### Exercise directions
Below are some entries. Reproduce them word for word.

### Extracted records
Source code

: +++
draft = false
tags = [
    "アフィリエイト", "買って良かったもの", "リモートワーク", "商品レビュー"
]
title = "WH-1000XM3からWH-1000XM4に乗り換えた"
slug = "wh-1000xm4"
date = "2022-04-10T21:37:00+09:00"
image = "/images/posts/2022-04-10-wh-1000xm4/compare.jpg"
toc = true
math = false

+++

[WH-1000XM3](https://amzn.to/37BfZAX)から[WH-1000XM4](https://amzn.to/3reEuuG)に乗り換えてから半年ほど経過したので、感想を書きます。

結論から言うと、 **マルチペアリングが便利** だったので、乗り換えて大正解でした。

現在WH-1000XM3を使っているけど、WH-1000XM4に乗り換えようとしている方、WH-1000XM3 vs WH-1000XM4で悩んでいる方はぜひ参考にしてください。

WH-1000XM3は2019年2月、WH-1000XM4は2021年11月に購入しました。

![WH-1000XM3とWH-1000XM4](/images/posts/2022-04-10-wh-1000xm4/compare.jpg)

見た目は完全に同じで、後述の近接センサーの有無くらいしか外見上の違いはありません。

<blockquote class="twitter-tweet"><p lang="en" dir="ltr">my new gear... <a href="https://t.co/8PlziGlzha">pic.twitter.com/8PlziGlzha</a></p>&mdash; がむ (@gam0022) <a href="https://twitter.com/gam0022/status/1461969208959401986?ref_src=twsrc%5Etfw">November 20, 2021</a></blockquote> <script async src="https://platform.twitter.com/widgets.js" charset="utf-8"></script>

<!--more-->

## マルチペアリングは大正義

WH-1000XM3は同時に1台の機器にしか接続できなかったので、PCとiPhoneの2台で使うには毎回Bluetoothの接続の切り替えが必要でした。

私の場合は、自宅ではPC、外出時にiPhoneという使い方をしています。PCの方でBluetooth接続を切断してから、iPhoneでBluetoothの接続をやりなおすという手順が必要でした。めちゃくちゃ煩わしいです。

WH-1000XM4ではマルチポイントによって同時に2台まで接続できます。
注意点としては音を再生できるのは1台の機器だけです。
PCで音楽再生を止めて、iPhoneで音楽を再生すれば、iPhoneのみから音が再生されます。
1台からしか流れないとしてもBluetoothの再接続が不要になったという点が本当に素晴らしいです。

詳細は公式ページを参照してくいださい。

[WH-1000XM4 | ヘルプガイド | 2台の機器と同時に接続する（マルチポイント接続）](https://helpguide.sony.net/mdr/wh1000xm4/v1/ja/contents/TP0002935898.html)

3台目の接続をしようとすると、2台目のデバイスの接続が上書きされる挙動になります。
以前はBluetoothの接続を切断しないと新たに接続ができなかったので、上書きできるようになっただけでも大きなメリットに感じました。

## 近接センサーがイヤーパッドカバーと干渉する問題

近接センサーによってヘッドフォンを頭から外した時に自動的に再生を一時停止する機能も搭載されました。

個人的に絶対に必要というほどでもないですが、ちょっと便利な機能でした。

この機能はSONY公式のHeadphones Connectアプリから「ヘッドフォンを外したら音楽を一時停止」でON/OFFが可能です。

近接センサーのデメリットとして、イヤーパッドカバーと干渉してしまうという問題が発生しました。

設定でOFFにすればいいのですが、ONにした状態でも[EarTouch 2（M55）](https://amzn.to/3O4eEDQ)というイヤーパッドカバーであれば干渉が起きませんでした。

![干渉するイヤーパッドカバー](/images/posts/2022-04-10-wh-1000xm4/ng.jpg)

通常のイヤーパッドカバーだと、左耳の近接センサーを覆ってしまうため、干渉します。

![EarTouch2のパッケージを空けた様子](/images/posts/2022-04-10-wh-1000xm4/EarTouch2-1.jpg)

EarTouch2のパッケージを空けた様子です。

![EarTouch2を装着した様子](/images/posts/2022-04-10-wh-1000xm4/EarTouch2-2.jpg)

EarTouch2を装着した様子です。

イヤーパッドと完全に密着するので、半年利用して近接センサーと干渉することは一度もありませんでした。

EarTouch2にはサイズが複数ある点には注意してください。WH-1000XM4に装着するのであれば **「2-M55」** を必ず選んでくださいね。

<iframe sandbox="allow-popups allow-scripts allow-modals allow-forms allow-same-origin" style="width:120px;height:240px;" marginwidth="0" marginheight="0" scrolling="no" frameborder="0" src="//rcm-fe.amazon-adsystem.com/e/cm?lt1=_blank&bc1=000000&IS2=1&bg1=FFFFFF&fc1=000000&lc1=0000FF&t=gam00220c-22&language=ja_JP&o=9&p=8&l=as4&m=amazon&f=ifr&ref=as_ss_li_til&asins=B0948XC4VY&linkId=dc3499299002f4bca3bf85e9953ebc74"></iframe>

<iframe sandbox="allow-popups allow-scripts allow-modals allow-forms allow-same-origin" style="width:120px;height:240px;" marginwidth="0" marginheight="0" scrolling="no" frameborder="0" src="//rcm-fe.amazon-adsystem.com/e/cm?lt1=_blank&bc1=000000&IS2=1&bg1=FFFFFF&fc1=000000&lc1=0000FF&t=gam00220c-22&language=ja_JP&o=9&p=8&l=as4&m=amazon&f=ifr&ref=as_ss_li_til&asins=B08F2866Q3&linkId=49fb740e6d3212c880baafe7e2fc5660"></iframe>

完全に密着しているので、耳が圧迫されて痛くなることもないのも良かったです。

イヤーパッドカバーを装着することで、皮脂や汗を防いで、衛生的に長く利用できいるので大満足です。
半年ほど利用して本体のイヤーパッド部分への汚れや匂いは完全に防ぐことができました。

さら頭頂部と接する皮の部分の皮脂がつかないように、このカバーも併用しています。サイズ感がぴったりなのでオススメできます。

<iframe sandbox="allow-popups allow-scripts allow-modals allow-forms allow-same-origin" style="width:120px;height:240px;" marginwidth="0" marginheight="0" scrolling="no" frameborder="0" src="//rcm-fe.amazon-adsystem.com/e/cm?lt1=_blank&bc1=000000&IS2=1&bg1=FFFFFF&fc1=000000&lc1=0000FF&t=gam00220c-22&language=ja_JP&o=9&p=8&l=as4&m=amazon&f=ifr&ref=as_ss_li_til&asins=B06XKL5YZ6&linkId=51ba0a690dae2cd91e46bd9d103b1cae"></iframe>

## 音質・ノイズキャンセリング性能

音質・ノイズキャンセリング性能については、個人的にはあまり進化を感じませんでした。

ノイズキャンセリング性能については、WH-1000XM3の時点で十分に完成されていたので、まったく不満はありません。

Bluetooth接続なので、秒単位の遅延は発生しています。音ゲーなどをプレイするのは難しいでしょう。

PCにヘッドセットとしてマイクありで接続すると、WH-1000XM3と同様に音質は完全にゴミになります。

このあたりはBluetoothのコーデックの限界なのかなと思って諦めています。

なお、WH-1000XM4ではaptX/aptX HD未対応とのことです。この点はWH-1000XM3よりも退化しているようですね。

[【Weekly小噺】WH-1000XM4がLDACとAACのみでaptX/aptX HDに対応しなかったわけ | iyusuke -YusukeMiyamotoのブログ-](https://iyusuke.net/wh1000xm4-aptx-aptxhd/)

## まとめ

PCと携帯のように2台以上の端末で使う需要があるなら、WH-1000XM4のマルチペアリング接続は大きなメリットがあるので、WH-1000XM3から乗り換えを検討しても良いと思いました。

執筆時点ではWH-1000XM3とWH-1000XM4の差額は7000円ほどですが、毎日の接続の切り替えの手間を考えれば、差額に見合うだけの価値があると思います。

### Answer for the task
Source code

: +++
draft = false
tags = [
    "アフィリエイト", "買って良かったもの", "リモートワーク", "商品レビュー"
]
title = "WH-1000XM3からWH-1000XM4に乗り換えた"
slug = "wh-1000xm4"
date = "2022-04-10T21:37:00+09:00"
image = "/images/posts/2022-04-10-wh-1000xm4/compare.jpg"
toc = true
math = false

+++

[WH-1000XM3](https://amzn.to/37BfZAX)から[WH-1000XM4](https://amzn.to/3reEuuG)に乗り換えてから半年ほど経過したので、感想を書きます。

結論から言うと、 **マルチペアリングが便利** だったので、乗り換えて大正解でした。

現在WH-1000XM3を使っているけど、WH-1000XM4に乗り換えようとしている方、WH-1000XM3 vs WH-1000XM4で悩んでいる方はぜひ参考にしてください。

WH-1000XM3は2019年2月、WH-1000XM4は2021年11月に購入しました。

![WH-1000XM3とWH-1000XM4](/images/posts/2022-04-10-wh-1000xm4/compare.jpg)

見た目は完全に同じで、後述の近接センサーの有無くらいしか外見上の違いはありません。

<blockquote class="twitter-tweet"><p lang="en" dir="ltr">my new gear... <a href="https://t.co/8PlziGlzha">pic.twitter.com/8PlziGlzha</a></p>&mdash; がむ (@gam0022) <a href="https://twitter.com/gam0022/status/1461969208959401986?ref_src=twsrc%5Etfw">November 20, 2021</a></blockquote> <script async src="https://platform.twitter.com/widgets.js" charset="utf-8"></script>

<!--more-->

## マルチペアリングは大正義

WH-1000XM3は同時に1台の機器にしか接続できなかったので、PCとiPhoneの2台で使うには毎回Bluetoothの接続の切り替えが必要でした。

私の場合は、自宅ではPC、外出時にiPhoneという使い方をしています。PCの方でBluetooth接続を切断してから、iPhoneでBluetoothの接続をやりなおすという手順が必要でした。めちゃくちゃ煩わしいです。

WH-1000XM4ではマルチポイントによって同時に2台まで接続できます。
注意点としては音を再生できるのは1台の機器だけです。
PCで音楽再生を止めて、iPhoneで音楽を再生すれば、iPhoneのみから音が再生されます。
1台からしか流れないとしてもBluetoothの再接続が不要になったという点が本当に素晴らしいです。

詳細は公式ページを参照してくいださい。

[WH-1000XM4 | ヘルプガイド | 2台の機器と同時に接続する（マルチポイント接続）](https://helpguide.sony.net/mdr/wh1000xm4/v1/ja/contents/TP0002935898.html)

3台目の接続をしようとすると、2台目のデバイスの接続が上書きされる挙動になります。
以前はBluetoothの接続を切断しないと新たに接続ができなかったので、上書きできるようになっただけでも大きなメリットに感じました。

## 近接センサーがイヤーパッドカバーと干渉する問題

近接センサーによってヘッドフォンを頭から外した時に自動的に再生を一時停止する機能も搭載されました。

個人的に絶対に必要というほどでもないですが、ちょっと便利な機能でした。

この機能はSONY公式のHeadphones Connectアプリから「ヘッドフォンを外したら音楽を一時停止」でON/OFFが可能です。

近接センサーのデメリットとして、イヤーパッドカバーと干渉してしまうという問題が発生しました。

設定でOFFにすればいいのですが、ONにした状態でも[EarTouch 2（M55）](https://amzn.to/3O4eEDQ)というイヤーパッドカバーであれば干渉が起きませんでした。

![干渉するイヤーパッドカバー](/images/posts/2022-04-10-wh-1000xm4/ng.jpg)

通常のイヤーパッドカバーだと、左耳の近接センサーを覆ってしまうため、干渉します。

![EarTouch2のパッケージを空けた様子](/images/posts/2022-04-10-wh-1000xm4/EarTouch2-1.jpg)

EarTouch2のパッケージを空けた様子です。

![EarTouch2を装着した様子](/images/posts/2022-04-10-wh-1000xm4/EarTouch2-2.jpg)

EarTouch2を装着した様子です。

イヤーパッドと完全に密着するので、半年利用して近接センサーと干渉することは一度もありませんでした。

EarTouch2にはサイズが複数ある点には注意してください。WH-1000XM4に装着するのであれば **「2-M55」** を必ず選んでくださいね。

<iframe sandbox="allow-popups allow-scripts allow-modals allow-forms allow-same-origin" style="width:120px;height:240px;" marginwidth="0" marginheight="0" scrolling="no" frameborder="0" src="//rcm-fe.amazon-adsystem.com/e/cm?lt1=_blank&bc1=000000&IS2=1&bg1=FFFFFF&fc1=000000&lc1=0000FF&t=gam00220c-22&language=ja_JP&o=9&p=8&l=as4&m=amazon&f=ifr&ref=as_ss_li_til&asins=B0948XC4VY&linkId=dc3499299002f4bca3bf85e9953ebc74"></iframe>

<iframe sandbox="allow-popups allow-scripts allow-modals allow-forms allow-same-origin" style="width:120px;height:240px;" marginwidth="0" marginheight="0" scrolling="no" frameborder="0" src="//rcm-fe.amazon-adsystem.com/e/cm?lt1=_blank&bc1=000000&IS2=1&bg1=FFFFFF&fc1=000000&lc1=0000FF&t=gam00220c-22&language=ja_JP&o=9&p=8&l=as4&m=amazon&f=ifr&ref=as_ss_li_til&asins=B08F2866Q3&linkId=49fb740e6d3212c880baafe7e2fc5660"></iframe>

完全に密着しているので、耳が圧迫されて痛くなることもないのも良かったです。

イヤーパッドカバーを装着することで、皮脂や汗を防いで、衛生的に長く利用できいるので大満足です。
半年ほど利用して本体のイヤーパッド部分への汚れや匂いは完全に防ぐことができました。

さら頭頂部と接する皮の部分の皮脂がつかないように、このカバーも併用しています。サイズ感がぴったりなのでオススメできます。

<iframe sandbox="allow-popups allow-scripts allow-modals allow-forms allow-same-origin" style="width:120px;height:240px;" marginwidth="0" marginheight="0" scrolling="no" frameborder="0" src="//rcm-fe.amazon-adsystem.com/e/cm?lt1=_blank&bc1=000000&IS2=1&bg1=FFFFFF&fc1=000000&lc1=0000FF&t=gam00220c-22&language=ja_JP&o=9&p=8&l=as4&m=amazon&f=ifr&ref=as_ss_li_til&asins=B06XKL5YZ6&linkId=51ba0a690dae2cd91e46bd9d103b1cae"></iframe>

## 音質・ノイズキャンセリング性能

音質・ノイズキャンセリング性能については、個人的にはあまり進化を感じませんでした。

ノイズキャンセリング性能については、WH-1000XM3の時点で十分に完成されていたので、まったく不満はありません。

Bluetooth接続なので、秒単位の遅延は発生しています。音ゲーなどをプレイするのは難しいでしょう。

PCにヘッドセットとしてマイクありで接続すると、WH-1000XM3と同様に音質は完全にゴミになります。

このあたりはBluetoothのコーデックの限界なのかなと思って諦めています。

なお、WH-1000XM4ではaptX/aptX HD未対応とのことです。この点はWH-1000XM3よりも退化しているようですね。

[【Weekly小噺】WH-1000XM4がLDACとAACのみでaptX/aptX HDに対応しなかったわけ | iyusuke -YusukeMiyamotoのブログ-](https://iyusuke.net/wh1000xm4-aptx-aptxhd/)

## まとめ

PCと携帯のように2台以上の端末で使う需要があるなら、WH-1000XM4のマルチペアリング接続は大きなメリットがあるので、WH-1000XM3から乗り換えを検討しても良いと思いました。

執筆時点ではWH-1000XM3とWH-1000XM4の差額は7000円ほどですが、毎日の接続の切り替えの手間を考えれば、差額に見合うだけの価値があると思います。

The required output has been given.